[Instructions for the task] Show every line from the data below that includes "death".
##### Entries provided
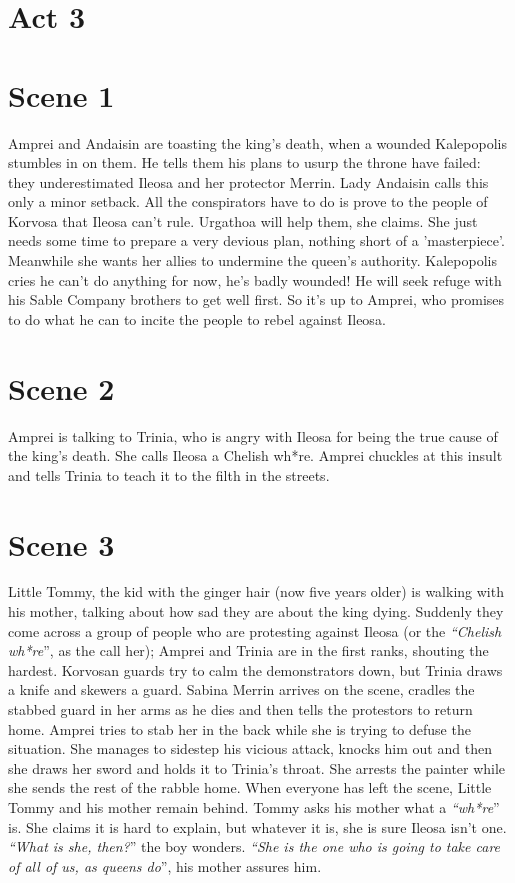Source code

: \section{Act 3}

\section{Scene 1}

Amprei and Andaisin are toasting the king's death, when a wounded Kalepopolis stumbles in on them. He tells them his plans to usurp the throne have failed: they underestimated Ileosa and her protector Merrin. Lady Andaisin calls this only a minor setback. All the conspirators have to do is prove to the people of Korvosa that Ileosa can't rule. Urgathoa will help them, she claims. She just needs some time to prepare a very devious plan, nothing short of a 'masterpiece'. Meanwhile she wants her allies to undermine the queen's authority. Kalepopolis cries he can't do anything for now, he's badly wounded! He will seek refuge with his Sable Company brothers to get well first. So it's up to Amprei, who promises to do what he can to incite the people to rebel against Ileosa.\\

\section{Scene 2}

Amprei is talking to Trinia, who is angry with Ileosa for being the true cause of the king's death. She calls Ileosa a Chelish wh*re. Amprei chuckles at this insult and tells Trinia to teach it to the filth in the streets.\\

\section{Scene 3}

Little Tommy, the kid with the ginger hair (now five years older) is walking with his mother, talking about how sad they are about the king dying. Suddenly they come across a group of people who are protesting against Ileosa (or the {\itshape``Chelish wh*re}'', as the call her); Amprei and Trinia are in the first ranks, shouting the hardest. Korvosan guards try to calm the demonstrators down, but Trinia draws a knife and skewers a guard. Sabina Merrin arrives on the scene, cradles the stabbed guard in her arms as he dies and then tells the protestors to return home. Amprei tries to stab her in the back while she is trying to defuse the situation. She manages to sidestep his vicious attack, knocks him out and then she draws her sword and holds it to Trinia's throat. She arrests the painter while she sends the rest of the rabble home. When everyone has left the scene, Little Tommy and his mother remain behind. Tommy asks his mother what a {\itshape``wh*re}'' is. She claims it is hard to explain, but whatever it is, she is sure Ileosa isn't one. {\itshape``What is she, then?}'' the boy wonders. {\itshape``She is the one who is going to take care of all of us, as queens do}'', his mother assures him.\\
##########
[Answer for this exercise]
Amprei and Andaisin are toasting the king's death, when a wounded Kalepopolis stumbles in on them. He tells them his plans to usurp the throne have failed: they underestimated Ileosa and her protector Merrin. Lady Andaisin calls this only a minor setback. All the conspirators have to do is prove to the people of Korvosa that Ileosa can't rule. Urgathoa will help them, she claims. She just needs some time to prepare a very devious plan, nothing short of a 'masterpiece'. Meanwhile she wants her allies to undermine the queen's authority. Kalepopolis cries he can't do anything for now, he's badly wounded! He will seek refuge with his Sable Company brothers to get well first. So it's up to Amprei, who promises to do what he can to incite the people to rebel against Ileosa.\\
Amprei is talking to Trinia, who is angry with Ileosa for being the true cause of the king's death. She calls Ileosa a Chelish wh*re. Amprei chuckles at this insult and tells Trinia to teach it to the filth in the streets.\\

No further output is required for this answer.